# [Listed records]
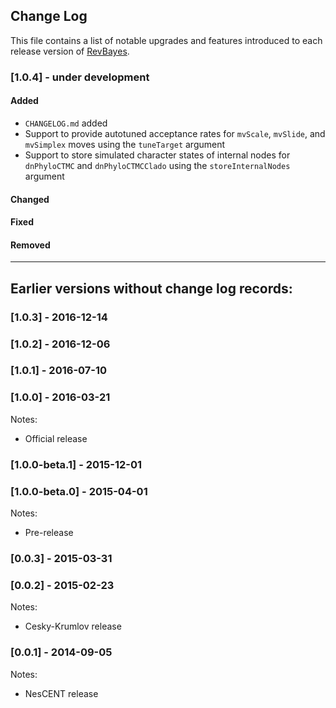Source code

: ## Change Log
This file contains a list of notable upgrades and features introduced to each release version of [RevBayes](https://github.com/revbayes/revbayes/releases).

### [1.0.4] - under development

#### Added
- `CHANGELOG.md` added
- Support to provide autotuned acceptance rates for `mvScale`, `mvSlide`, and `mvSimplex` moves using the `tuneTarget` argument
- Support to store simulated character states of internal nodes for `dnPhyloCTMC` and `dnPhyloCTMCClado` using the `storeInternalNodes` argument

#### Changed

#### Fixed

#### Removed

---

## Earlier versions without change log records:

### [1.0.3] - 2016-12-14

### [1.0.2] - 2016-12-06

### [1.0.1] - 2016-07-10

### [1.0.0] - 2016-03-21
Notes:
- Official release

### [1.0.0-beta.1] - 2015-12-01

### [1.0.0-beta.0] - 2015-04-01
Notes:
- Pre-release

### [0.0.3] - 2015-03-31

### [0.0.2] - 2015-02-23
Notes:
- Cesky-Krumlov release

### [0.0.1] - 2014-09-05
Notes:
- NesCENT release
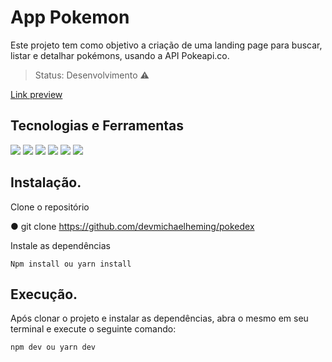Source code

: # App Pokemon
Este projeto tem como objetivo a criação de uma landing page para buscar, listar e detalhar pokémons, usando a API Pokeapi.co.


> Status: Desenvolvimento ⚠️

<a href="https://devmichael-pokedex.netlify.app/">Link preview</a>

## Tecnologias e Ferramentas
![](https://img.shields.io/badge/Vite-B73BFE?style=for-the-badge&logo=vite&logoColor=FFD62E) ![](https://img.shields.io/badge/JavaScript-323330?style=for-the-badge&logo=javascript&logoColor=F7DF1E) ![](https://img.shields.io/badge/React-20232A?style=for-the-badge&logo=react&logoColor=61DAFB) ![](https://img.shields.io/badge/TypeScript-007ACC?style=for-the-badge&logo=typescript&logoColor=white) ![](https://img.shields.io/badge/styled--components-DB7093?style=for-the-badge&logo=styled-components&logoColor=white) ![](https://img.shields.io/badge/React--Bootstrap-563D7C?style=for-the-badge&logo=bootstrap&logoColor=white)
## Instalação.

Clone o repositório

  ● git clone https://github.com/devmichaelheming/pokedex

Instale as dependências

    Npm install ou yarn install

## Execução.

Após clonar o projeto e instalar as dependências, abra o mesmo em seu terminal e execute o seguinte comando:

    npm dev ou yarn dev
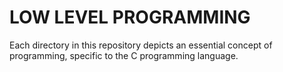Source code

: # LOW LEVEL PROGRAMMING
Each directory in this repository depicts an essential concept of programming, specific to the C programming language.
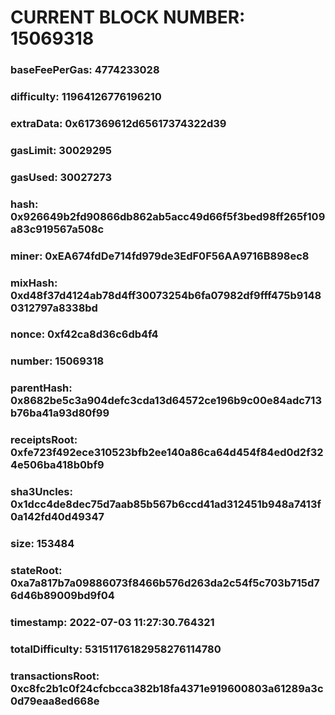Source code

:# CURRENT BLOCK NUMBER: 15069318

### baseFeePerGas: 4774233028
### difficulty: 11964126776196210
### extraData: 0x617369612d65617374322d39
### gasLimit: 30029295
### gasUsed: 30027273
### hash: 0x926649b2fd90866db862ab5acc49d66f5f3bed98ff265f109a83c919567a508c
### miner: 0xEA674fdDe714fd979de3EdF0F56AA9716B898ec8
### mixHash: 0xd48f37d4124ab78d4ff30073254b6fa07982df9fff475b91480312797a8338bd
### nonce: 0xf42ca8d36c6db4f4
### number: 15069318
### parentHash: 0x8682be5c3a904defc3cda13d64572ce196b9c00e84adc713b76ba41a93d80f99
### receiptsRoot: 0xfe723f492ece310523bfb2ee140a86ca64d454f84ed0d2f324e506ba418b0bf9
### sha3Uncles: 0x1dcc4de8dec75d7aab85b567b6ccd41ad312451b948a7413f0a142fd40d49347
### size: 153484
### stateRoot: 0xa7a817b7a09886073f8466b576d263da2c54f5c703b715d76d46b89009bd9f04
### timestamp: 2022-07-03 11:27:30.764321
### totalDifficulty: 53151176182958276114780
### transactionsRoot: 0xc8fc2b1c0f24cfcbcca382b18fa4371e919600803a61289a3c0d79eaa8ed668e
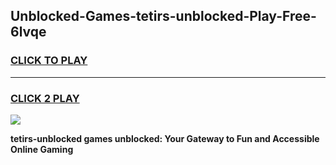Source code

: 
## Unblocked-Games-tetirs-unblocked-Play-Free-6lvqe
<h3>
<a href="https://premium76.site?title=tetirs-unblocked&ref=18A1">CLICK TO PLAY</a></h3>
<hr>

<h3>
<a href="https://premium76.site?title=tetirs-unblocked&ref=18A1">CLICK 2 PLAY</a>
  
</h3>

<a href="https://premium76.site?title=tetirs-unblocked&ref=18A1"><img src="https://clearcache.store/games.png"></a>


**tetirs-unblocked games unblocked: Your Gateway to Fun and Accessible Online Gaming**
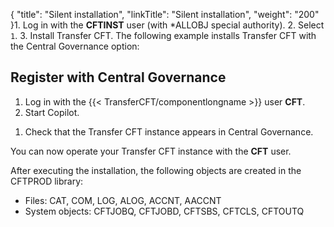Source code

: {
    "title": "Silent installation",
    "linkTitle": "Silent installation",
    "weight": "200"
}1.  Log in with the **CFTINST** user (with \*ALLOBJ special authority).
2.  Select `1`.
3.  Install Transfer CFT. The following example installs Transfer CFT with the Central Governance option:

## Register with Central Governance

1.  Log in with the {{< TransferCFT/componentlongname >}} user **CFT**.
2.  Start Copilot.

<!-- -->

1.  Check that the Transfer CFT instance appears in Central Governance.

You can now operate your Transfer CFT instance with the **CFT** user.

After executing the installation, the following objects are created in the CFTPROD library:

-   Files: CAT, COM, LOG, ALOG, ACCNT, AACCNT
-   System objects: CFTJOBQ, CFTJOBD, CFTSBS, CFTCLS, CFTOUTQ
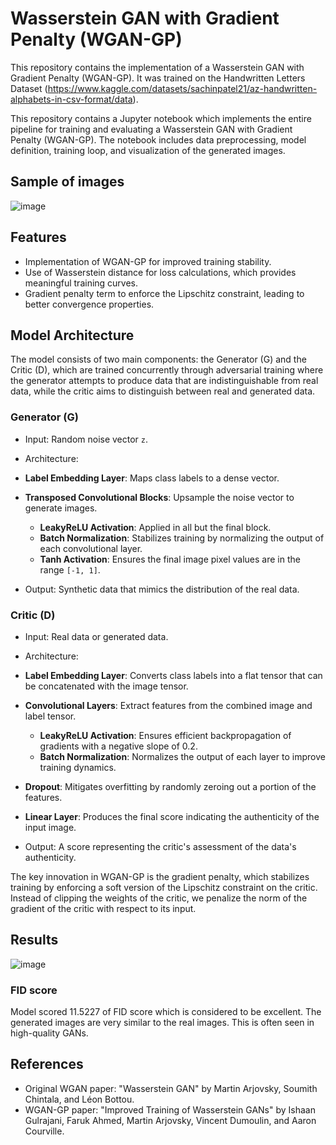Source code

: # Wasserstein GAN with Gradient Penalty (WGAN-GP)

This repository contains the implementation of a Wasserstein GAN with Gradient Penalty (WGAN-GP). It was trained on the Handwritten Letters Dataset (https://www.kaggle.com/datasets/sachinpatel21/az-handwritten-alphabets-in-csv-format/data).

This repository contains a Jupyter notebook which implements the entire pipeline for training and evaluating a Wasserstein GAN with Gradient Penalty (WGAN-GP). The notebook includes data preprocessing, model definition, training loop, and visualization of the generated images.

## Sample of images

![image](https://github.com/AlisherAmirbek/WGAN-GP/assets/124807619/77a98422-368e-4929-8a7d-f2c80b75ea62)


## Features
- Implementation of WGAN-GP for improved training stability.
- Use of Wasserstein distance for loss calculations, which provides meaningful training curves.
- Gradient penalty term to enforce the Lipschitz constraint, leading to better convergence properties.

## Model Architecture
The model consists of two main components: the Generator (G) and the Critic (D), which are trained concurrently through adversarial training where the generator attempts to produce data that are indistinguishable from real data, while the critic aims to distinguish between real and generated data.

### Generator (G)
- Input: Random noise vector `z`.
- Architecture: 
- **Label Embedding Layer**: Maps class labels to a dense vector.
- **Transposed Convolutional Blocks**: Upsample the noise vector to generate images.
  - **LeakyReLU Activation**: Applied in all but the final block.
  - **Batch Normalization**: Stabilizes training by normalizing the output of each convolutional layer.
  - **Tanh Activation**: Ensures the final image pixel values are in the range `[-1, 1]`.
    
- Output: Synthetic data that mimics the distribution of the real data.

### Critic (D)
- Input: Real data or generated data.
- Architecture: 
- **Label Embedding Layer**: Converts class labels into a flat tensor that can be concatenated with the image tensor.
- **Convolutional Layers**: Extract features from the combined image and label tensor.
  - **LeakyReLU Activation**: Ensures efficient backpropagation of gradients with a negative slope of 0.2.
  - **Batch Normalization**: Normalizes the output of each layer to improve training dynamics.
- **Dropout**: Mitigates overfitting by randomly zeroing out a portion of the features.
- **Linear Layer**: Produces the final score indicating the authenticity of the input image.

- Output: A score representing the critic's assessment of the data's authenticity.

The key innovation in WGAN-GP is the gradient penalty, which stabilizes training by enforcing a soft version of the Lipschitz constraint on the critic. Instead of clipping the weights of the critic, we penalize the norm of the gradient of the critic with respect to its input.

## Results

![image](https://github.com/AlisherAmirbek/WGAN-GP/assets/124807619/be05ff06-5487-458c-8ddf-e2db2d408c57)

### FID score

Model scored 11.5227 of FID score which is considered to be excellent. The generated images are very similar to the real images. This is often seen in high-quality GANs.

## References
- Original WGAN paper: "Wasserstein GAN" by Martin Arjovsky, Soumith Chintala, and Léon Bottou.
- WGAN-GP paper: "Improved Training of Wasserstein GANs" by Ishaan Gulrajani, Faruk Ahmed, Martin Arjovsky, Vincent Dumoulin, and Aaron Courville.
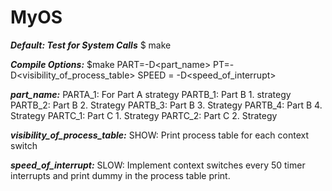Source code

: # MyOS

***Default: Test for System Calls***
$ make

***Compile Options:***
$make PART=-D<part_name> PT=-D<visibility_of_process_table> SPEED = -D<speed_of_interrupt>

***part_name:***
PARTA_1: For Part A strategy
PARTB_1: Part B 1. strategy
PARTB_2: Part B 2. Strategy
PARTB_3: Part B 3. Strategy
PARTB_4: Part B 4. Strategy
PARTC_1: Part C 1. Strategy
PARTC_2: Part C 2. Strategy

***visibility_of_process_table:***
SHOW: Print process table for each context switch

***speed_of_interrupt:***
SLOW: Implement context switches every 50 timer interrupts and print dummy in the process table print.
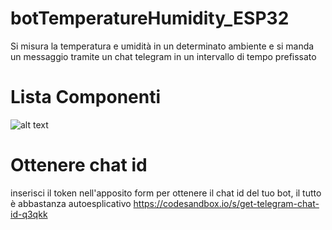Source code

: # botTemperatureHumidity_ESP32
Si misura la temperatura e umidità in un determinato ambiente e si manda un messaggio tramite un chat telegram in un intervallo di tempo prefissato

# Lista Componenti
![alt text](https://i0.wp.com/www.moreware.org/wp/wp-content/uploads/2022/08/qa.png?w=670&ssl=1)

# Ottenere chat id
inserisci il token nell'apposito form per ottenere il chat id del tuo bot, il tutto è abbastanza autoesplicativo
https://codesandbox.io/s/get-telegram-chat-id-q3qkk

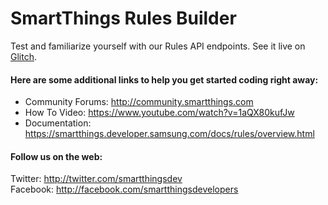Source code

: # SmartThings Rules Builder

Test and familiarize yourself with our Rules API endpoints. See it live on <a href="https://smartthings-automations.glitch.me/">Glitch</a>.

#### Here are some additional links to help you get started coding right away:
- Community Forums: <a href="http://community.smartthings.com">http://community.smartthings.com</a>
- How To Video: <a href="https://www.youtube.com/watch?v=1aQX80kufJw">https://www.youtube.com/watch?v=1aQX80kufJw</a>
- Documentation: <a href="https://smartthings.developer.samsung.com/docs/rules/overview.html">https://smartthings.developer.samsung.com/docs/rules/overview.html</a>

#### Follow us on the web:

Twitter: <a href="http://twitter.com/smartthingsdev">http://twitter.com/smartthingsdev</a> <br/>
Facebook: <a href="http://facebook.com/smartthingsdevelopers">http://facebook.com/smartthingsdevelopers</a>
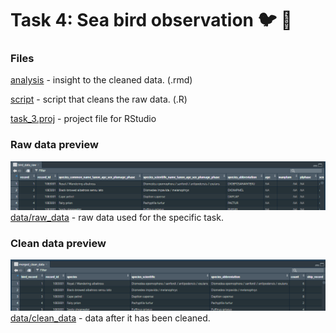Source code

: # Task 4: Sea bird observation :bird: :ship:

### Files

[analysis](analysis/) - insight to the cleaned data. (.rmd)

[script](scripts/cleaning_script.R) - script that cleans the raw data. (.R)

[task_3.proj]() - project file for RStudio

### Raw data preview
![](images/raw_preview.png)
[data/raw_data](data/raw_data/) - raw data used for the specific task.

### Clean data preview
![](images/clean_preview.png)
[data/clean_data](data/clean_data/) - data after it has been cleaned.


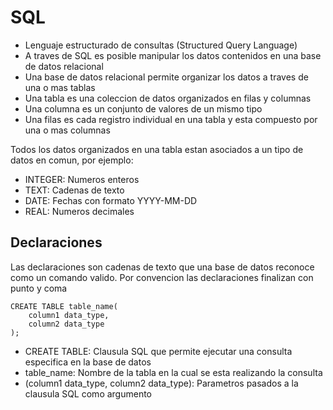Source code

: # SQL

- Lenguaje estructurado de consultas (Structured Query Language)
- A traves de SQL es posible manipular los datos contenidos en una base de datos relacional
- Una base de datos relacional permite organizar los datos a traves de una o mas tablas
- Una tabla es una coleccion de datos organizados en filas y columnas
- Una columna es un conjunto de valores de un mismo tipo
- Una filas es cada registro individual en una tabla y esta compuesto por una o mas columnas

Todos los datos organizados en una tabla estan asociados a un tipo de datos en comun, por ejemplo:

- INTEGER: Numeros enteros
- TEXT: Cadenas de texto
- DATE: Fechas con formato YYYY-MM-DD
- REAL: Numeros decimales

## Declaraciones

Las declaraciones son cadenas de texto que una base de datos reconoce como un comando valido. Por convencion las declaraciones finalizan con punto y coma

    CREATE TABLE table_name(
        column1 data_type,
        column2 data_type
    );

- CREATE TABLE: Clausula SQL que permite ejecutar una consulta especifica en la base de datos
- table_name: Nombre de la tabla en la cual se esta realizando la consulta
- (column1 data_type, column2 data_type): Parametros pasados a la clausula SQL como argumento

# [Activity]
In the records above, take every line from the opening one through the line with "- Support to provide" and repeat it exactly; pictures are not part of the copy.

# [Output for this task]
Source code

: ## Change Log
This file contains a list of notable upgrades and features introduced to each release version of [RevBayes](https://github.com/revbayes/revbayes/releases).

### [1.0.4] - under development

#### Added
- `CHANGELOG.md` added
- Support to provide autotuned acceptance rates for `mvScale`, `mvSlide`, and `mvSimplex` moves using the `tuneTarget` argument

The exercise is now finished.